SettingRecommendationRationale
typeaes256-gcm96Default compatibility choice. AES-GCM is the conservative AEAD mode and aligns with most regulated environments.
derivedfalseAvoid treating derivation context as the primary cluster isolation boundary. The plugin uses configured cluster scope and AAD instead.
convergent_encryptionfalseKubernetes encryption-at-rest does not need deterministic ciphertext. Convergent encryption can leak equality relationships between objects.
exportablefalseKey export increases blast radius. Once enabled, OpenBao does not allow the flag to be turned off again.
allow_plaintext_backupfalsePlaintext backup increases blast radius. Once enabled, OpenBao does not allow the flag to be turned off again.
deletion_allowedfalseKey deletion can make data unrecoverable. The plugin token also lacks delete capability; this flag is a second layer of defense at the key level.
auto_rotate_period0Manual or platform-driven rotation is easier to coordinate with Kubernetes storage migration. See Architecture: Rotation Model .
disable_upsert (mount-level)truePrevents typo-driven accidental key creation through a misspelled encrypt path.

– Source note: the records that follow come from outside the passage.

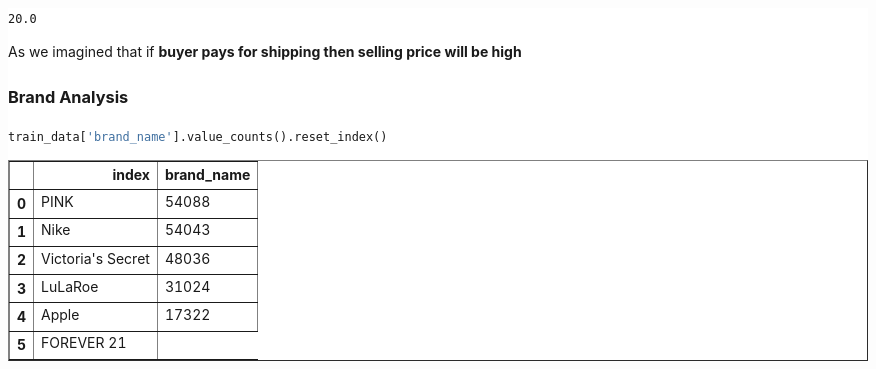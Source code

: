 


    20.0



As we imagined that if **buyer pays for shipping then selling price will be high**

### Brand Analysis


```python
train_data['brand_name'].value_counts().reset_index()
```




<div>
<style scoped>
    .dataframe tbody tr th:only-of-type {
        vertical-align: middle;
    }

    .dataframe tbody tr th {
        vertical-align: top;
    }

    .dataframe thead th {
        text-align: right;
    }
</style>
<table border="1" class="dataframe">
  <thead>
    <tr style="text-align: right;">
      <th></th>
      <th>index</th>
      <th>brand_name</th>
    </tr>
  </thead>
  <tbody>
    <tr>
      <th>0</th>
      <td>PINK</td>
      <td>54088</td>
    </tr>
    <tr>
      <th>1</th>
      <td>Nike</td>
      <td>54043</td>
    </tr>
    <tr>
      <th>2</th>
      <td>Victoria's Secret</td>
      <td>48036</td>
    </tr>
    <tr>
      <th>3</th>
      <td>LuLaRoe</td>
      <td>31024</td>
    </tr>
    <tr>
      <th>4</th>
      <td>Apple</td>
      <td>17322</td>
    </tr>
    <tr>
      <th>5</th>
      <td>FOREVER 21</td>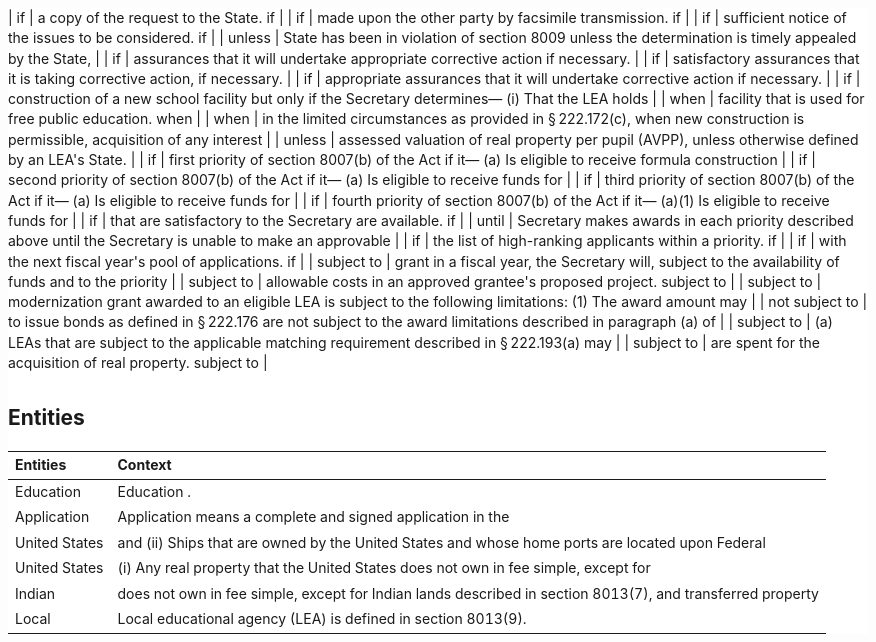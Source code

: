 | if             | a copy of the request to the State. if                                                                                                                  |
| if             | made upon the other party by facsimile transmission. if                                                                                                 |
| if             | sufficient notice of the issues to be considered. if                                                                                                    |
| unless         | State has been in violation of section 8009 unless the determination is timely appealed by the State,                                                   |
| if             | assurances that it will undertake appropriate corrective action if  necessary.                                                                          |
| if             | satisfactory assurances that it is taking corrective action, if  necessary.                                                                             |
| if             | appropriate assurances that it will undertake corrective action if  necessary.                                                                          |
| if             | construction of a new school facility but only if the Secretary determines&#8212; (i) That the LEA holds                                                |
| when           | facility that is used for free public education. when                                                                                                   |
| when           | in the limited circumstances as provided in &#167;&#8201;222.172(c), when new construction is permissible, acquisition of any interest                  |
| unless         | assessed valuation of real property per pupil (AVPP), unless  otherwise defined by an LEA's State.                                                      |
| if             | first priority of section 8007(b) of the Act if it&#8212; (a) Is eligible to receive formula construction                                               |
| if             | second priority of section 8007(b) of the Act if it&#8212; (a) Is eligible to receive funds for                                                         |
| if             | third priority of section 8007(b) of the Act if it&#8212; (a) Is eligible to receive funds for                                                          |
| if             | fourth priority of section 8007(b) of the Act if it&#8212; (a)(1) Is eligible to receive funds for                                                      |
| if             | that are satisfactory to the Secretary are available. if                                                                                                |
| until          | Secretary makes awards in each priority described above until the Secretary is unable to make an approvable                                             |
| if             | the list of high-ranking applicants within a priority. if                                                                                               |
| if             | with the next fiscal year's pool of applications. if                                                                                                    |
| subject to     | grant in a fiscal year, the Secretary will, subject to the availability of funds and to the priority                                                    |
| subject to     | allowable costs in an approved grantee's proposed project. subject to                                                                                   |
| subject to     | modernization grant awarded to an eligible LEA is subject to the following limitations: (1) The award amount may                                        |
| not subject to | to issue bonds as defined in &#167;&#8201;222.176 are not subject to the award limitations described in paragraph (a) of                                |
| subject to     | (a) LEAs that are  subject to the applicable matching requirement described in &#167;&#8201;222.193(a) may                                              |
| subject to     | are spent for the acquisition of real property. subject to                                                                                              |


## Entities

| Entities                      | Context                                                                                                                                                          |
|:------------------------------|:-----------------------------------------------------------------------------------------------------------------------------------------------------------------|
| Education                     | Education .                                                                                                                                                      |
| Application                   | Application means a complete and signed application in the                                                                                                       |
| United States                 | and (ii) Ships that are owned by the United States and whose home ports are located upon Federal                                                                 |
| United States                 | (i) Any real property that the  United States does not own in fee simple, except for                                                                             |
| Indian                        | does not own in fee simple, except for Indian lands described in section 8013(7), and transferred property                                                       |
| Local                         | Local  educational agency (LEA) is defined in section 8013(9).                                                                                                   |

disable_upsert is configured at the Transit mount level. If the mount is shared with other applications, enabling it would affect those callers. A dedicated Transit mount for Kubernetes KMS keys is therefore recommended.

Future Key Types

Other AEAD Transit key types may be evaluated in a future release. They must not replace aes256-gcm96 in the supported matrix until the provider validation, OpenBao integration tests, compatibility policy, diagnostics, and release evidence explicitly cover them.

The plugin token receives only the capabilities needed for the encrypt and decrypt path:

  • Transit metadata read on the configured key path,
  • Transit encrypt update on the configured key path,
  • Transit decrypt update on the configured key path,
  • inspection of transit/config/keys to verify disable_upsert,
  • sys/capabilities-self for doctor’s self-capability check.

Capabilities the plugin must not have:

  • Transit key rotation (operator action),
  • Transit key delete (a destructive operation that the operator handles deliberately),
  • Transit key export read,
  • Transit plaintext backup read,
  • broad sudo or admin authority.

OpenBao policies are path-based and deny by default; capabilities are only what is explicitly granted. For the canonical policy text and the renderable CLI command see Reference: Transit Policy Examples .

Features To Use

Transit featureUse in this design
key_versionRequired on every encrypt. Avoids implicit-latest races during rotation.
associated_dataRequired AAD binding for supported AEAD key types; see Reference: Key ID And AAD .
min_encryption_versionUseful as a guard after rotation to prevent encryption with retired versions. Operator-driven, not plugin-driven.
min_decryption_versionDangerous if raised too early; only after independent migration evidence and backup-retention evidence. verify-rotation alone is not enough. See Operations: Rotation: min_decryption_version .
disable_upsertEnabled at the mount level.
batch_inputOutside the provider runtime for this release line; future decrypt coalescing must be introduced with explicit benchmarks and failure semantics.
rewrapOperational tool outside the Kubernetes KMS hot path.

Features To Avoid

Transit featureReason
Transit datakey generationKubernetes KMS v2 already defines the API server and plugin envelope interaction. Datakey generation would complicate semantics without clear benefit.
Convergent encryptionDeterministic ciphertext is not needed and can reveal equality relationships.
Derived keys as primary cluster isolationIncreases complexity and makes context management security-critical. The design prefers one key per cluster or trust domain instead.
Plugin-managed key rotationRotation must be coordinated with Kubernetes key_id observation and resource migration. The plugin observes rotation but does not perform it.

One Key Per Cluster Or Trust Domain

The design recommends one named Transit key per Kubernetes cluster or trust domain. This:

  • isolates blast radius across clusters,
  • makes AAD scope unambiguous,
  • simplifies the OpenBao policy surface,
  • aligns with the Threat Model “Ciphertext replay across clusters” control.

Sharing a single Transit key across clusters is rejected at the design level because it weakens AAD’s cross-cluster replay guarantee and forces operational coupling between clusters.